Fincairn Flax — The linen industry of Northern Ireland is justly famous throughout the world, but the gleaming white tablecloths and finely worked 'hankies' reveal little of the drudgery that went into their making. Flax or lint — the raw material of linen — had to be steeped in water for a time, and anyone who has ever walked near a flax dam will recall the powerful stench. Those who worked in them will recall that stench even more vividly. Fincairn was only one of the many mills dotted around the North of Ireland, and this is a light-hearted but sympathetic account of the life of those who worked there.
Geordie — A haunting melody and a tragic story. This type of ballad calls for delicate handling and nowhere does Gemma show her talent more clearly.
Wildwood Flower — Expert guitar-picking from Gemma on this well known American ballad.
The Last Thing on My Mind — No folk song is better known — which makes a good performance all the more difficult I but who will deny that it takes a completely new dimension with this interpretation.
The Winding River Roe — This is one of the many ballads that Gemma picked up from her parents. The Roe flows through the town of Dungiven in Co. Derry, an area that has always had a strong musical tradition and where even today you will find a great love and appreciation for the old songs and ballads.
Will the Circle be Unbroken — Death is not the ultimate tragedy — at least not in a country where you can find a jazz band at a funeral. The 'better home awaiting in the sky' does away with all the gloom, and lets the full energy and vigour of this song break loose.

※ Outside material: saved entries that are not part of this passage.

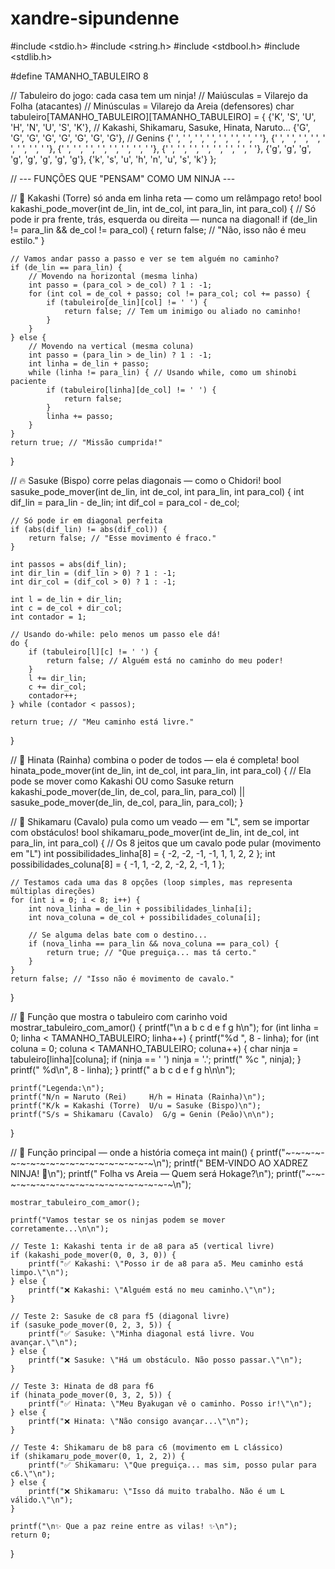 # xandre-sipundenne
#include <stdio.h>
#include <string.h>
#include <stdbool.h>
#include <stdlib.h>

#define TAMANHO_TABULEIRO 8

// Tabuleiro do jogo: cada casa tem um ninja!
// Maiúsculas = Vilarejo da Folha (atacantes)
// Minúsculas = Vilarejo da Areia (defensores)
char tabuleiro[TAMANHO_TABULEIRO][TAMANHO_TABULEIRO] = {
    {'K', 'S', 'U', 'H', 'N', 'U', 'S', 'K'}, // Kakashi, Shikamaru, Sasuke, Hinata, Naruto...
    {'G', 'G', 'G', 'G', 'G', 'G', 'G', 'G'}, // Genins
    {' ', ' ', ' ', ' ', ' ', ' ', ' ', ' '},
    {' ', ' ', ' ', ' ', ' ', ' ', ' ', ' '},
    {' ', ' ', ' ', ' ', ' ', ' ', ' ', ' '},
    {' ', ' ', ' ', ' ', ' ', ' ', ' ', ' '},
    {'g', 'g', 'g', 'g', 'g', 'g', 'g', 'g'},
    {'k', 's', 'u', 'h', 'n', 'u', 's', 'k'}
};

// --- FUNÇÕES QUE "PENSAM" COMO UM NINJA ---

// 🧱 Kakashi (Torre) só anda em linha reta — como um relâmpago reto!
bool kakashi_pode_mover(int de_lin, int de_col, int para_lin, int para_col) {
    // Só pode ir pra frente, trás, esquerda ou direita — nunca na diagonal!
    if (de_lin != para_lin && de_col != para_col) {
        return false; // "Não, isso não é meu estilo."
    }

    // Vamos andar passo a passo e ver se tem alguém no caminho?
    if (de_lin == para_lin) {
        // Movendo na horizontal (mesma linha)
        int passo = (para_col > de_col) ? 1 : -1;
        for (int col = de_col + passo; col != para_col; col += passo) {
            if (tabuleiro[de_lin][col] != ' ') {
                return false; // Tem um inimigo ou aliado no caminho!
            }
        }
    } else {
        // Movendo na vertical (mesma coluna)
        int passo = (para_lin > de_lin) ? 1 : -1;
        int linha = de_lin + passo;
        while (linha != para_lin) { // Usando while, como um shinobi paciente
            if (tabuleiro[linha][de_col] != ' ') {
                return false;
            }
            linha += passo;
        }
    }
    return true; // "Missão cumprida!"
}

// 🔥 Sasuke (Bispo) corre pelas diagonais — como o Chidori!
bool sasuke_pode_mover(int de_lin, int de_col, int para_lin, int para_col) {
    int dif_lin = para_lin - de_lin;
    int dif_col = para_col - de_col;

    // Só pode ir em diagonal perfeita
    if (abs(dif_lin) != abs(dif_col)) {
        return false; // "Esse movimento é fraco."
    }

    int passos = abs(dif_lin);
    int dir_lin = (dif_lin > 0) ? 1 : -1;
    int dir_col = (dif_col > 0) ? 1 : -1;

    int l = de_lin + dir_lin;
    int c = de_col + dir_col;
    int contador = 1;

    // Usando do-while: pelo menos um passo ele dá!
    do {
        if (tabuleiro[l][c] != ' ') {
            return false; // Alguém está no caminho do meu poder!
        }
        l += dir_lin;
        c += dir_col;
        contador++;
    } while (contador < passos);

    return true; // "Meu caminho está livre."
}

// 💖 Hinata (Rainha) combina o poder de todos — ela é completa!
bool hinata_pode_mover(int de_lin, int de_col, int para_lin, int para_col) {
    // Ela pode se mover como Kakashi OU como Sasuke
    return kakashi_pode_mover(de_lin, de_col, para_lin, para_col) ||
           sasuke_pode_mover(de_lin, de_col, para_lin, para_col);
}

// 🦌 Shikamaru (Cavalo) pula como um veado — em "L", sem se importar com obstáculos!
bool shikamaru_pode_mover(int de_lin, int de_col, int para_lin, int para_col) {
    // Os 8 jeitos que um cavalo pode pular (movimento em "L")
    int possibilidades_linha[8] = { -2, -2, -1, -1,  1,  1,  2,  2 };
    int possibilidades_coluna[8] = { -1,  1, -2,  2, -2,  2, -1,  1 };

    // Testamos cada uma das 8 opções (loop simples, mas representa múltiplas direções)
    for (int i = 0; i < 8; i++) {
        int nova_linha = de_lin + possibilidades_linha[i];
        int nova_coluna = de_col + possibilidades_coluna[i];

        // Se alguma delas bate com o destino...
        if (nova_linha == para_lin && nova_coluna == para_col) {
            return true; // "Que preguiça... mas tá certo."
        }
    }
    return false; // "Isso não é movimento de cavalo."
}

// 🌸 Função que mostra o tabuleiro com carinho
void mostrar_tabuleiro_com_amor() {
    printf("\n   a   b   c   d   e   f   g   h\n");
    for (int linha = 0; linha < TAMANHO_TABULEIRO; linha++) {
        printf("%d ", 8 - linha);
        for (int coluna = 0; coluna < TAMANHO_TABULEIRO; coluna++) {
            char ninja = tabuleiro[linha][coluna];
            if (ninja == ' ') ninja = '.';
            printf(" %c ", ninja);
        }
        printf(" %d\n", 8 - linha);
    }
    printf("   a   b   c   d   e   f   g   h\n\n");
    
    printf("Legenda:\n");
    printf("N/n = Naruto (Rei)     H/h = Hinata (Rainha)\n");
    printf("K/k = Kakashi (Torre)  U/u = Sasuke (Bispo)\n");
    printf("S/s = Shikamaru (Cavalo)  G/g = Genin (Peão)\n\n");
}

// 🎌 Função principal — onde a história começa
int main() {
    printf("~-~-~-~-~-~-~-~-~-~-~-~-~-~-~-~-~-~-~\n");
    printf("   BEM-VINDO AO XADREZ NINJA! 🍥\n");
    printf("   Folha vs Areia — Quem será Hokage?\n");
    printf("~-~-~-~-~-~-~-~-~-~-~-~-~-~-~-~-~-~-~\n");

    mostrar_tabuleiro_com_amor();

    printf("Vamos testar se os ninjas podem se mover corretamente...\n\n");

    // Teste 1: Kakashi tenta ir de a8 para a5 (vertical livre)
    if (kakashi_pode_mover(0, 0, 3, 0)) {
        printf("✅ Kakashi: \"Posso ir de a8 para a5. Meu caminho está limpo.\"\n");
    } else {
        printf("❌ Kakashi: \"Alguém está no meu caminho.\"\n");
    }

    // Teste 2: Sasuke de c8 para f5 (diagonal livre)
    if (sasuke_pode_mover(0, 2, 3, 5)) {
        printf("✅ Sasuke: \"Minha diagonal está livre. Vou avançar.\"\n");
    } else {
        printf("❌ Sasuke: \"Há um obstáculo. Não posso passar.\"\n");
    }

    // Teste 3: Hinata de d8 para f6
    if (hinata_pode_mover(0, 3, 2, 5)) {
        printf("✅ Hinata: \"Meu Byakugan vê o caminho. Posso ir!\"\n");
    } else {
        printf("❌ Hinata: \"Não consigo avançar...\"\n");
    }

    // Teste 4: Shikamaru de b8 para c6 (movimento em L clássico)
    if (shikamaru_pode_mover(0, 1, 2, 2)) {
        printf("✅ Shikamaru: \"Que preguiça... mas sim, posso pular para c6.\"\n");
    } else {
        printf("❌ Shikamaru: \"Isso dá muito trabalho. Não é um L válido.\"\n");
    }

    printf("\n✨ Que a paz reine entre as vilas! ✨\n");
    return 0;
}
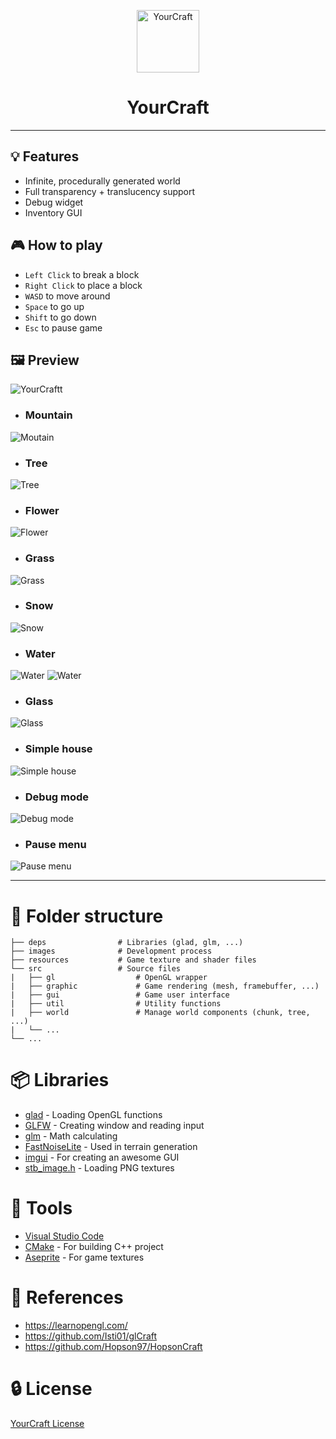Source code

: 
<p align="center">
    <img width="100" src="./images/logo.png" alt="YourCraft">
    <h1 align="center">YourCraft</h1>
</p>

---

## 💡 Features
- Infinite, procedurally generated world
- Full transparency + translucency support
- Debug widget
- Inventory GUI

## 🎮 How to play
- `Left Click` to break a block
- `Right Click` to place a block
- `WASD` to move around
- `Space` to go up
- `Shift` to go down
- `Esc` to pause game

## 🖼️ Preview

![YourCraftt](./images/background.png?raw=true)

- ### Mountain
![Moutain](./images/big_backgound.png)

- ### Tree
![Tree](./images/tree.png)

- ### Flower
![Flower](./images/flower.png)

- ### Grass
![Grass](./images/grass.png)

- ### Snow
![Snow](./images/snow.png)

- ### Water

![Water](./images/water_1.png)
![Water](./images/water_2.png)

- ### Glass
![Glass](./images/glass.png)

- ### Simple house
![Simple house](./images/simple_house.png)

- ### Debug mode
![Debug mode](./images/debug_mode.png)

- ### Pause menu
![Pause menu](./images/pause_menu.png)

---

# 📁 Folder structure

    ├── deps                # Libraries (glad, glm, ...) 
    ├── images              # Development process 
    ├── resources           # Game texture and shader files
    └── src                 # Source files
    |   ├── gl                  # OpenGL wrapper
    |   ├── graphic             # Game rendering (mesh, framebuffer, ...)
    |   ├── gui                 # Game user interface
    |   ├── util                # Utility functions
    |   ├── world               # Manage world components (chunk, tree, ...)
    |   └── ...
    └── ...

# 📦 Libraries
- [glad](https://github.com/Dav1dde/glad) - Loading OpenGL functions
- [GLFW](https://github.com/glfw/glfw) - Creating window and reading input 
- [glm](https://github.com/g-truc/glm) - Math calculating
- [FastNoiseLite](https://github.com/Auburn/FastNoiseLite) - Used in terrain generation
- [imgui](https://github.com/ocornut/imgui) - For creating an awesome GUI
- [stb_image.h](https://github.com/nothings/stb/blob/master/stb_image.h) - Loading PNG textures

# 🔨 Tools
- [Visual Studio Code](https://code.visualstudio.com/)
- [CMake](https://cmake.org/) - For building C++ project
- [Aseprite](https://www.aseprite.org/) - For game textures

# 🌟 References
- https://learnopengl.com/
- https://github.com/Isti01/glCraft
- https://github.com/Hopson97/HopsonCraft

# 🔒 License
[YourCraft License](./LICENSE.md)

Slieve Galllon Braes — A mountain on the borders of Tyrone and Derry, it was an enduring symbol of home for many people. There were good times and bad times, but the hills and fields became such an intimate part of daily life that to leave was an error and to have to leave was a tragedy.
Mary Dear — Sentimental ? perhaps, but then who doesn't love a bit of sentiment?
The Half-Door — In the days of 78 rpm. records The McNulty family had their own version of this lively song — "Vocal with Tap-Dance" according to the label. Gemma omits the tap-dance but the song has lost none of its verve.
Babe, I'm Gonna Leave You — At times almost a threat, but underneath a passionate lament. A gripping solo interpretation of this enduring American song.
Butcher Boy — One of the best known Irish ballads — but a new talent breathes life into its ageing bones. Gemma adds her own second guitar to this song.
Frankie and Johnny — Fast or slow, lively or sad, this long standing blues favourite can be sung in any way you choose. This is a fast and lively version.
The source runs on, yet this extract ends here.